OBJECTIVE: To provide health care providers, patients, and the general public with a responsible assessment of currently available data on prevention of fecal and urinary incontinence in adults. PARTICIPANTS: A non-DHHS, nonadvocate 15-member panel representing the fields of geriatrics, nursing, gastroenterology, obstetrics and gynecology, internal medicine, urology, general surgery, oncology, neurosurgery, epidemiology, biostatistics, psychiatry, rehabilitation medicine, environmental health sciences, and healthcare financing. In addition, 21 experts from pertinent fields presented data to the panel and conference audience. EVIDENCE: Presentations by experts and a systematic review of the literature prepared by the Minnesota Evidence-based Practice Center, through the Agency for Healthcare Research and Quality. Scientific evidence was given precedence over anecdotal experience. CONFERENCE PROCESS: The panel drafted its statement based on scientific evidence presented in open forum and on published scientific literature. The draft statement was presented on the final day of the conference and circulated to the audience for comment. The panel released a revised statement later that day at http://consensus.nih.gov. This statement is an independent report of the panel and is not a policy statement of the NIH or the Federal Government.
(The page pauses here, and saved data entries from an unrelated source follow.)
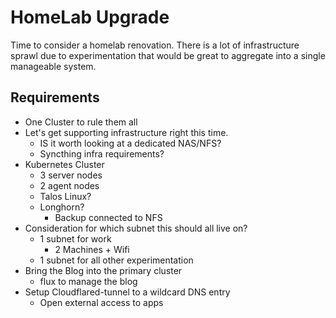 # HomeLab Upgrade

Time to consider a homelab renovation. There is a lot of infrastructure sprawl due to experimentation that would be great to aggregate into a single manageable system. 

## Requirements
- One Cluster to rule them all
- Let's get supporting infrastructure right this time.
  - IS it worth looking at a dedicated NAS/NFS?
  - Syncthing infra requirements?
- Kubernetes Cluster
  - 3 server nodes
  - 2 agent nodes
  - Talos Linux?
  - Longhorn?
    - Backup connected to NFS
- Consideration for which subnet this should all live on?
  - 1 subnet for work
    - 2 Machines + Wifi
  - 1 subnet for all other experimentation
- Bring the Blog into the primary cluster
  - flux to manage the blog
- Setup Cloudflared-tunnel to a wildcard DNS entry
  - Open external access to apps

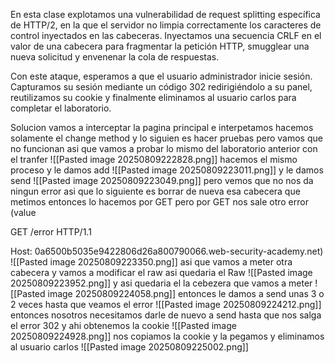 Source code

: En esta clase explotamos una vulnerabilidad de request splitting específica de HTTP/2, en la que el servidor no limpia correctamente los caracteres de control inyectados en las cabeceras. Inyectamos una secuencia CRLF en el valor de una cabecera para fragmentar la petición HTTP, smugglear una nueva solicitud y envenenar la cola de respuestas.

Con este ataque, esperamos a que el usuario administrador inicie sesión. Capturamos su sesión mediante un código 302 redirigiéndolo a su panel, reutilizamos su cookie y finalmente eliminamos al usuario carlos para completar el laboratorio.

Solucion
vamos a interceptar la pagina principal e interpetamos hacemos solamente el change method y lo siguien es hacer pruebas pero vamos que no funcionan asi que vamos a probar lo mismo del laboratorio anterior con el tranfer
![[Pasted image 20250809222828.png]]
hacemos el mismo proceso y le damos add
![[Pasted image 20250809223011.png]]
y le damos send
![[Pasted image 20250809223049.png]]
pero vemos que no nos da ningun error asi que lo siguiente es borrar de nueva esa cabecera que metimos
entonces lo hacemos por GET pero por GET nos sale otro error
(value



GET /error HTTP/1.1

Host: 0a6500b5035e9422806d26a800790066.web-security-academy.net)
![[Pasted image 20250809223350.png]]
asi que vamos a meter otra cabecera y vamos a modificar el raw
asi quedaria el Raw
![[Pasted image 20250809223952.png]]
y asi quedaria el la cebezera que vamos a meter
![[Pasted image 20250809224058.png]]
entonces le damos a send unas 3 o 2 veces hasta que veamos el error
![[Pasted image 20250809224212.png]]
entonces nosotros necesitamos darle de nuevo a send hasta que nos salga el  error 302 y ahi obtenemos la cookie
![[Pasted image 20250809224928.png]]
nos copiamos la cookie y la pegamos  y eliminamos al usuario carlos
![[Pasted image 20250809225002.png]]

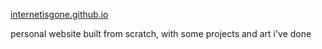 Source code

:[internetisgone.github.io](https://internetisgone.github.io) 

personal website built from scratch, with some projects and art i've done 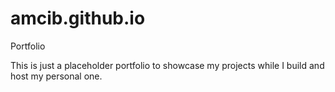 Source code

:# amcib.github.io
Portfolio

This is just a placeholder portfolio to showcase my projects while I build and host my personal one. 
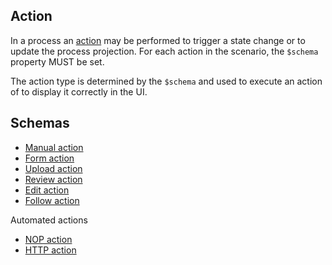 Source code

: ## Action

In a process an [action](../04-scenario/#action-schema) may be performed to trigger a state change or to update the
process projection. For each action in the scenario, the `$schema` property MUST be set.

The action type is determined by the `$schema` and used to execute an action of to display it correctly in the UI.

## Schemas

* [Manual action](#manual-schema)
* [Form action](#form-schema)
* [Upload action](#upload-schema)
* [Review action](#review-schema)
* [Edit action](#edit-schema)
* [Follow action](#follow-schema)

Automated actions

* [NOP action](#nop-schema)
* [HTTP action](#http-schema)
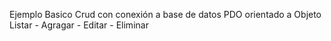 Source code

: Ejemplo Basico
Crud con conexión a base de datos PDO orientado a Objeto
Listar - Agragar - Editar - Eliminar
CONCLUSIONS: (1) Fecal incontinence and urinary incontinence will affect more than one fourth of all U.S. adults during their lives. The natural history of fecal incontinence is unknown, and the natural history of urinary incontinence over several years is not well described. (2) Fecal incontinence and urinary incontinence often have serious effects on the lives of the many individuals who suffer physical discomfort, embarrassment, stigma, and social isolation, and on family members, caregivers, and society. Financial costs are substantial and may be underestimated because of underreporting. (3) Routine episiotomy is the most easily preventable risk factor for fecal incontinence. Risk factors for both fecal and urinary incontinence include female sex, older age, and neurologic disease (including stroke). Increased body mass, decreased physical activity, depression, and diabetes may also increase risk. (4) Pelvic floor muscle training and biofeedback are effective in preventing and reversing fecal and urinary incontinence in women for the first year after giving birth, and these approaches may also prevent or reduce urinary incontinence in older women and in men undergoing prostate surgery. Fecal and urinary incontinence may be prevented by lifestyle changes, such as weight loss and exercise. (5) Efforts to raise public awareness of incontinence and the benefits of prevention and management should aim to eliminate stigma, promote disclosure and care-seeking, and reduce suffering. Organized approaches to improving clinical detection of fecal and urinary incontinence are needed and require rigorous evaluation. (6) To reduce the suffering and burden of fecal and urinary incontinence, research is needed to establish underlying mechanisms, describe a classification system, determine natural history, classify persons according to their future risk for fecal or urinary incontinence, design interventions targeted to specific population groups, determine the effects of these interventions, and guide public policy.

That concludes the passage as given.